(Task instructions): Copy out all lines in the material below that contain the string "corrente".

(Material for this task):
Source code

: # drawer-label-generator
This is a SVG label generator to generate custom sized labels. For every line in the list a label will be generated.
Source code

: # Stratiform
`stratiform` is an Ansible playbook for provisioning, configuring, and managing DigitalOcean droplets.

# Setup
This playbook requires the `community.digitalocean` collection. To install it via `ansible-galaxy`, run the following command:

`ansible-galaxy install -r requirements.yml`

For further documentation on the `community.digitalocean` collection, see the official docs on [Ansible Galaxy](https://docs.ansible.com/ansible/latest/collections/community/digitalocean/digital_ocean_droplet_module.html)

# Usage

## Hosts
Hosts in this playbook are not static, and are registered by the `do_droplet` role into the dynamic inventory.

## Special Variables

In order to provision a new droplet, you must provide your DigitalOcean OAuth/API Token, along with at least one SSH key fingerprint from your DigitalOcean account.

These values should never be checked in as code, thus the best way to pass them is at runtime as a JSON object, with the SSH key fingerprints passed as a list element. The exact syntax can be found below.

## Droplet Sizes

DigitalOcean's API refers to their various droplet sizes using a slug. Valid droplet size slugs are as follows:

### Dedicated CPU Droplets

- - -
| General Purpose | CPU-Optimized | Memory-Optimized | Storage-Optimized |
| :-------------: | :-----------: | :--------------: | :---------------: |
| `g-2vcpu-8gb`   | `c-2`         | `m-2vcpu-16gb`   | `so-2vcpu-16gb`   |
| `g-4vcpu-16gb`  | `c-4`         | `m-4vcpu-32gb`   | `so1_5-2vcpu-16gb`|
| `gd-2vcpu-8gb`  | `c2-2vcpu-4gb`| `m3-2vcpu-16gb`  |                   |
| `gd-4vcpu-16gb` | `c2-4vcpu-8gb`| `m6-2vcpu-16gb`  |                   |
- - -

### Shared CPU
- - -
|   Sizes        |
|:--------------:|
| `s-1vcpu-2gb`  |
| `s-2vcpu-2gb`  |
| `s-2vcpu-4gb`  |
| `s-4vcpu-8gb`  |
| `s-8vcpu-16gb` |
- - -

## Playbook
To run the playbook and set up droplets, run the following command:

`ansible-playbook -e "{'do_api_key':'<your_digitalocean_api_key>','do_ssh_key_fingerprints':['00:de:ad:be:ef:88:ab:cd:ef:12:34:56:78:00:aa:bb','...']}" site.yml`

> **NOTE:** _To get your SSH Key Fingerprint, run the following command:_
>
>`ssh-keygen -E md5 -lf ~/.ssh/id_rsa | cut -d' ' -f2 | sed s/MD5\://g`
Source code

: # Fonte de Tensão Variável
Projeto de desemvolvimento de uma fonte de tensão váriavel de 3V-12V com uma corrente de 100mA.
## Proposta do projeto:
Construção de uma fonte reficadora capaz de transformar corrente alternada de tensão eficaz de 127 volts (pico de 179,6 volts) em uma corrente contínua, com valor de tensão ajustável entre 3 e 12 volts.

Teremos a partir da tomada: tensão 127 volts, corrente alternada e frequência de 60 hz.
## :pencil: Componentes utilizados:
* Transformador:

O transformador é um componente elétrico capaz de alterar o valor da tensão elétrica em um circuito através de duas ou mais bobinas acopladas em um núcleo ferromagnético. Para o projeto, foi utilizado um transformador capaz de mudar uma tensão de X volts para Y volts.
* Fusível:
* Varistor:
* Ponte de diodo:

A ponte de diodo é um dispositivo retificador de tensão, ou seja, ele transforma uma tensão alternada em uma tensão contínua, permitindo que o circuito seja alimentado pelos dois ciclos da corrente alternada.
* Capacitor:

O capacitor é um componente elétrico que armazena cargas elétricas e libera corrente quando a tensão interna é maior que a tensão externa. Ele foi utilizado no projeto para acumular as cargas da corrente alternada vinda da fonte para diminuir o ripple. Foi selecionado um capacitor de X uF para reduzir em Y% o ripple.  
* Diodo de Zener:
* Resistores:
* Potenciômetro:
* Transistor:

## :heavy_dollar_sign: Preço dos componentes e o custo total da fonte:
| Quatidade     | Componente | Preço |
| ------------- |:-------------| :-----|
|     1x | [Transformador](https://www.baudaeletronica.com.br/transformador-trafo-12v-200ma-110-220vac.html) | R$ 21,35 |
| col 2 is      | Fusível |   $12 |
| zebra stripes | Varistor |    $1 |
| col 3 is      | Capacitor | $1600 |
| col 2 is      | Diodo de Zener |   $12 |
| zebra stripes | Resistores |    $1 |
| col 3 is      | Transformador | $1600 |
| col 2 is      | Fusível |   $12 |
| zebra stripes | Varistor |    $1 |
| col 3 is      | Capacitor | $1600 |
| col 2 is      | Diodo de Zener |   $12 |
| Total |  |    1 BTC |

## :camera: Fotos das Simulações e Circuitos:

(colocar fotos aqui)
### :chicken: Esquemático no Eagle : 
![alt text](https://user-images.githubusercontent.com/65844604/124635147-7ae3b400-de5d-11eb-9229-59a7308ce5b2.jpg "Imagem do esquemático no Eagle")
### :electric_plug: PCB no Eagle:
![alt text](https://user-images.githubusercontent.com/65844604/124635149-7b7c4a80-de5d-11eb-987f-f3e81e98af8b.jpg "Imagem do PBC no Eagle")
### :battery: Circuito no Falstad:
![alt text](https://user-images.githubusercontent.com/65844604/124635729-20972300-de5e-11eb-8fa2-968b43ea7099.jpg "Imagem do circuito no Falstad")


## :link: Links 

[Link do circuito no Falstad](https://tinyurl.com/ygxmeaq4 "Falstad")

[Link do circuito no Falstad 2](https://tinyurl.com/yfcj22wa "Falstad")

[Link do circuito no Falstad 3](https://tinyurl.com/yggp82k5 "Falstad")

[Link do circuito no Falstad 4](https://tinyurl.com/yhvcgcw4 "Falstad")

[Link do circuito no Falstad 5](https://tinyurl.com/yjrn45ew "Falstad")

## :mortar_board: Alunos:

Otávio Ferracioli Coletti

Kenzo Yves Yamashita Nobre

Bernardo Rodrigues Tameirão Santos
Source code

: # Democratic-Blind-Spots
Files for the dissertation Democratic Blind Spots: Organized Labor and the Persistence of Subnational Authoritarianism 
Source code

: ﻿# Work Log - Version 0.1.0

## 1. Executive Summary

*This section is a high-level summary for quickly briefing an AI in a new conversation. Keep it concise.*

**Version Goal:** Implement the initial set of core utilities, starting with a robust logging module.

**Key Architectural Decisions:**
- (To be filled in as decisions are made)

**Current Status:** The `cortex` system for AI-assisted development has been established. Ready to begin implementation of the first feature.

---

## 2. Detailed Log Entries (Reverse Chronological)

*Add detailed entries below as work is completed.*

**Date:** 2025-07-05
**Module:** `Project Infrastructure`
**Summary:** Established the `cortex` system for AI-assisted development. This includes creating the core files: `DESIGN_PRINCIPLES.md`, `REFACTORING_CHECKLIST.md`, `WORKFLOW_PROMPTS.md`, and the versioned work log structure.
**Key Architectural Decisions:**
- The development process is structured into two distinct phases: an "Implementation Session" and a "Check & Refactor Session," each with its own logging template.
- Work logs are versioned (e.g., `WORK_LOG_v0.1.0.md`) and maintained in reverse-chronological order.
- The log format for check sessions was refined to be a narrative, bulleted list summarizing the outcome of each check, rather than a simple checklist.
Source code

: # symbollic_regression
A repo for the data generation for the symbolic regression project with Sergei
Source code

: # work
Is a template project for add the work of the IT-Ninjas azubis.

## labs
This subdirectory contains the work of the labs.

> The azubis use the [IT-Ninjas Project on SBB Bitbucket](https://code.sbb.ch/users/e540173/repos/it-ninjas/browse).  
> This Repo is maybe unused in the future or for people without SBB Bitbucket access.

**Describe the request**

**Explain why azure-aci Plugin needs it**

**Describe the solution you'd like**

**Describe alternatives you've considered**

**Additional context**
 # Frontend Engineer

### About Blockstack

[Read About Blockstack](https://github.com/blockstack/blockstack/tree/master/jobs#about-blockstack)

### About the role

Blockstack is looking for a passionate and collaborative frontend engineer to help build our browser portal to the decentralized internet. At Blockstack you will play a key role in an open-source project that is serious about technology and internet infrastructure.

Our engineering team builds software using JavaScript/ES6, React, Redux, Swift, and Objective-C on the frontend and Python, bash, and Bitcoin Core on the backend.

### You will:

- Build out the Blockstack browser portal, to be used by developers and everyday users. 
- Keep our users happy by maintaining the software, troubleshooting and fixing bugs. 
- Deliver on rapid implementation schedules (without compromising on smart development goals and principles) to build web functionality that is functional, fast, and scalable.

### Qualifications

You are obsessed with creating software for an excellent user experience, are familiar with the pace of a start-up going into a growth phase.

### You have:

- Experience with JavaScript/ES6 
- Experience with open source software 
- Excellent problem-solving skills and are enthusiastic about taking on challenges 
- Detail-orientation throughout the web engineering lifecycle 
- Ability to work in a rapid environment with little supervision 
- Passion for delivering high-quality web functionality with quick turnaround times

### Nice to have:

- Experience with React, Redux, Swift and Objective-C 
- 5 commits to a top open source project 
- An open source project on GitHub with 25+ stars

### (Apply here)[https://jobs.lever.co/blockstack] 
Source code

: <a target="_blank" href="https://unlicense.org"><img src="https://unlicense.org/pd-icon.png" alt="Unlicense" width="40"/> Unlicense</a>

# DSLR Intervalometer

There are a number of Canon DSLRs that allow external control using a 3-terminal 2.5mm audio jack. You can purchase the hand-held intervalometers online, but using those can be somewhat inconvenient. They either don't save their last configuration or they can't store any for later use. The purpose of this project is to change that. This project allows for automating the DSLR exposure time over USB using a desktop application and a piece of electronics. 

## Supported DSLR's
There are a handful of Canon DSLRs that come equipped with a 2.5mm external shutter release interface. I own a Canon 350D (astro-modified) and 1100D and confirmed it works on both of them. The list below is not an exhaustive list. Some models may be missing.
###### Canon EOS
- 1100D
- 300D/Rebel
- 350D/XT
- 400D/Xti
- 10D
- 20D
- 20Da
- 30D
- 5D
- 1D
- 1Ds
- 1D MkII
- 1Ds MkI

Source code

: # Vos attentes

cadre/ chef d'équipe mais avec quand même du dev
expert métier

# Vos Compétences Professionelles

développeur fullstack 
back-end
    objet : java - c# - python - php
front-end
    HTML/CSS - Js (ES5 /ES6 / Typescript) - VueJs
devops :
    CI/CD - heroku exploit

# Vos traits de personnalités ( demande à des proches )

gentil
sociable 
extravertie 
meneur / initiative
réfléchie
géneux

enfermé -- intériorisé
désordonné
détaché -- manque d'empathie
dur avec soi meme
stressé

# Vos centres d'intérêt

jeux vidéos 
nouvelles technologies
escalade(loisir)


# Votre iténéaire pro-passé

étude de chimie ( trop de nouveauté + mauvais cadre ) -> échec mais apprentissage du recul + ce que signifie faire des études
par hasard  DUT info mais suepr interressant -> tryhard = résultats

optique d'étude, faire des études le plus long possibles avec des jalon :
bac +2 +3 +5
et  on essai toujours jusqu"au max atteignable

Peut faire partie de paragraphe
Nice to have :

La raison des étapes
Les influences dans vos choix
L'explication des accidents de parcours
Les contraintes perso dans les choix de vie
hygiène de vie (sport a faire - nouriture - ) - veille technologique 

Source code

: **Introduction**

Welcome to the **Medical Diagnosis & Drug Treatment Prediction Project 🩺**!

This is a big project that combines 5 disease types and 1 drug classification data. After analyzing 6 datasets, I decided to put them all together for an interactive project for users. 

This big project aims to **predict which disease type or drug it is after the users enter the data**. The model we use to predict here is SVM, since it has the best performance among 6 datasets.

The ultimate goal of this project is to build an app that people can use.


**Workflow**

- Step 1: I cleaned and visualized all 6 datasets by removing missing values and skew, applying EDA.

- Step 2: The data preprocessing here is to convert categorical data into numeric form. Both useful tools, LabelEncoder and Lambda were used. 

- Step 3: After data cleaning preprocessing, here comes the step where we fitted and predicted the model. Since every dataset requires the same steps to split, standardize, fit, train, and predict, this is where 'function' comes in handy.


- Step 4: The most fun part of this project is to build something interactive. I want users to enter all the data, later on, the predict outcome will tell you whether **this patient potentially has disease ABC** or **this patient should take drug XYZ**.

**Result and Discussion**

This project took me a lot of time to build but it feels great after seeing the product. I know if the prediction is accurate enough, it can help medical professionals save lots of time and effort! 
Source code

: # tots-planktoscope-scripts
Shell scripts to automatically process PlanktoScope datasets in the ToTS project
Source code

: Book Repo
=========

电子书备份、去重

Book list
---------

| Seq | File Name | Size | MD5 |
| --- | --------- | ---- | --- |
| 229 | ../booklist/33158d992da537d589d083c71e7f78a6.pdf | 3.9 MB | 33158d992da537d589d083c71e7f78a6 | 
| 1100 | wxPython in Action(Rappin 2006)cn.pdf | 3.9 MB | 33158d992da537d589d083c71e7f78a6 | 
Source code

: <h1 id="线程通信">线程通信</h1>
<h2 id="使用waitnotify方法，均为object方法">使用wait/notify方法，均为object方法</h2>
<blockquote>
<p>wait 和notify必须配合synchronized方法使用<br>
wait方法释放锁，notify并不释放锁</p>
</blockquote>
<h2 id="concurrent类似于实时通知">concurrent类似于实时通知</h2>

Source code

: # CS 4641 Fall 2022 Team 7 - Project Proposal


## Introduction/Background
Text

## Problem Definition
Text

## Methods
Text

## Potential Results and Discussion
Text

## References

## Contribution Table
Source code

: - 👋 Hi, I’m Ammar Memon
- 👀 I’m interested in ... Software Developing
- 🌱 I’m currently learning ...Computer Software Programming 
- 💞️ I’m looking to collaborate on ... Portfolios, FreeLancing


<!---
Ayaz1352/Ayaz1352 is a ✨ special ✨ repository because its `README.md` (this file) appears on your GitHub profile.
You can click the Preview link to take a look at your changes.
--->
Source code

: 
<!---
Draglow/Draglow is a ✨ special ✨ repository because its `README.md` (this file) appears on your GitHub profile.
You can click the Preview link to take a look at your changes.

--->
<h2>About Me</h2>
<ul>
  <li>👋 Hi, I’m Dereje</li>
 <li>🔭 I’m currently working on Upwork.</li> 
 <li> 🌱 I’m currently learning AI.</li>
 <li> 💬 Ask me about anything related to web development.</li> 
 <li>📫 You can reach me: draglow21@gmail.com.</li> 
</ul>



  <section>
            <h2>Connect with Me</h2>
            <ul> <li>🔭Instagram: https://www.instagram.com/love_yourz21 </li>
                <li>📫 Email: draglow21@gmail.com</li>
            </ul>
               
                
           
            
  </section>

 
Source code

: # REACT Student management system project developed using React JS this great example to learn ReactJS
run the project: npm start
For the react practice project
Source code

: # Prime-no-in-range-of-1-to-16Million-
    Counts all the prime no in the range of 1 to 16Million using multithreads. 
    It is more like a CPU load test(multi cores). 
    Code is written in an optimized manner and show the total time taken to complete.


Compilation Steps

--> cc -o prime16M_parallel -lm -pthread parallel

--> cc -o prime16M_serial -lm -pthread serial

(Answer area):
Projeto de desemvolvimento de uma fonte de tensão váriavel de 3V-12V com uma corrente de 100mA.
Construção de uma fonte reficadora capaz de transformar corrente alternada de tensão eficaz de 127 volts (pico de 179,6 volts) em uma corrente contínua, com valor de tensão ajustável entre 3 e 12 volts.
Teremos a partir da tomada: tensão 127 volts, corrente alternada e frequência de 60 hz.
A ponte de diodo é um dispositivo retificador de tensão, ou seja, ele transforma uma tensão alternada em uma tensão contínua, permitindo que o circuito seja alimentado pelos dois ciclos da corrente alternada.
O capacitor é um componente elétrico que armazena cargas elétricas e libera corrente quando a tensão interna é maior que a tensão externa. Ele foi utilizado no projeto para acumular as cargas da corrente alternada vinda da fonte para diminuir o ripple. Foi selecionado um capacitor de X uF para reduzir em Y% o ripple.  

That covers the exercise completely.